Retrieve every line of the data holding the word "gates".

Material for the task:
--- START ---
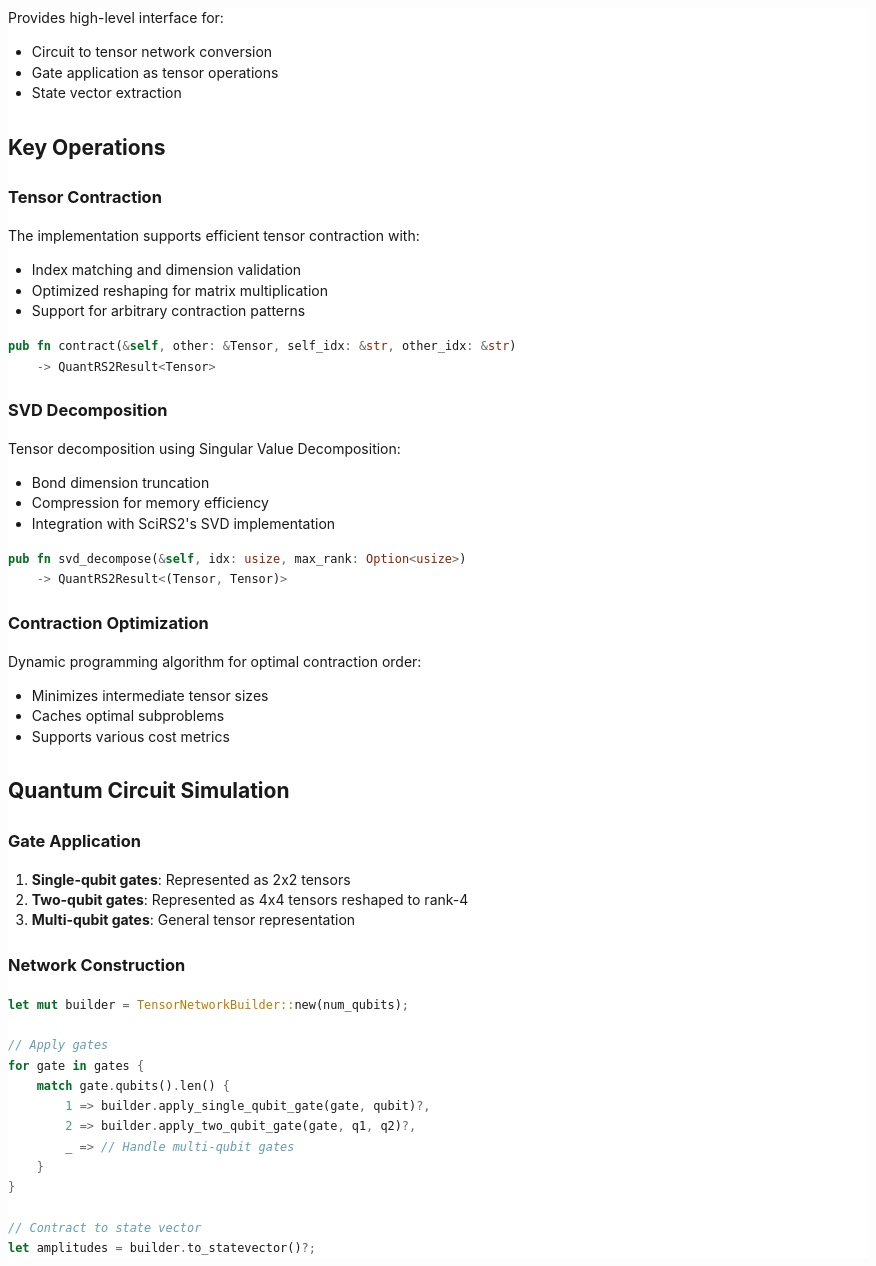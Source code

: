 Provides high-level interface for:
- Circuit to tensor network conversion
- Gate application as tensor operations
- State vector extraction

## Key Operations

### Tensor Contraction

The implementation supports efficient tensor contraction with:
- Index matching and dimension validation
- Optimized reshaping for matrix multiplication
- Support for arbitrary contraction patterns

```rust
pub fn contract(&self, other: &Tensor, self_idx: &str, other_idx: &str) 
    -> QuantRS2Result<Tensor>
```

### SVD Decomposition

Tensor decomposition using Singular Value Decomposition:
- Bond dimension truncation
- Compression for memory efficiency
- Integration with SciRS2's SVD implementation

```rust
pub fn svd_decompose(&self, idx: usize, max_rank: Option<usize>) 
    -> QuantRS2Result<(Tensor, Tensor)>
```

### Contraction Optimization

Dynamic programming algorithm for optimal contraction order:
- Minimizes intermediate tensor sizes
- Caches optimal subproblems
- Supports various cost metrics

## Quantum Circuit Simulation

### Gate Application

1. **Single-qubit gates**: Represented as 2x2 tensors
2. **Two-qubit gates**: Represented as 4x4 tensors reshaped to rank-4
3. **Multi-qubit gates**: General tensor representation

### Network Construction

```rust
let mut builder = TensorNetworkBuilder::new(num_qubits);

// Apply gates
for gate in gates {
    match gate.qubits().len() {
        1 => builder.apply_single_qubit_gate(gate, qubit)?,
        2 => builder.apply_two_qubit_gate(gate, q1, q2)?,
        _ => // Handle multi-qubit gates
    }
}

// Contract to state vector
let amplitudes = builder.to_statevector()?;
```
--- END ---
Result of the task:
1. **Single-qubit gates**: Represented as 2x2 tensors
2. **Two-qubit gates**: Represented as 4x4 tensors reshaped to rank-4
3. **Multi-qubit gates**: General tensor representation
// Apply gates
for gate in gates {
        _ => // Handle multi-qubit gates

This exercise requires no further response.